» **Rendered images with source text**
╔══

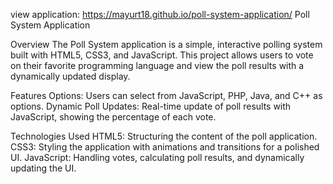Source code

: view application: https://mayurt18.github.io/poll-system-application/
Poll System Application

Overview
The Poll System application is a simple, interactive polling system built with HTML5, CSS3, and JavaScript. 
This project allows users to vote on their favorite programming language and view the poll results with a dynamically updated display.

Features
Options: Users can select from JavaScript, PHP, Java, and C++ as options.
Dynamic Poll Updates: Real-time update of poll results with JavaScript, showing the percentage of each vote.

Technologies Used
HTML5: Structuring the content of the poll application.
CSS3: Styling the application with animations and transitions for a polished UI.
JavaScript: Handling votes, calculating poll results, and dynamically updating the UI.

╚══

» **TRY IT**
From the entries above, collect every line with the string "JavaScript" in it.

» **OUTPUT FOR THIS EXERCISE**
The Poll System application is a simple, interactive polling system built with HTML5, CSS3, and JavaScript. 
Options: Users can select from JavaScript, PHP, Java, and C++ as options.
Dynamic Poll Updates: Real-time update of poll results with JavaScript, showing the percentage of each vote.
JavaScript: Handling votes, calculating poll results, and dynamically updating the UI.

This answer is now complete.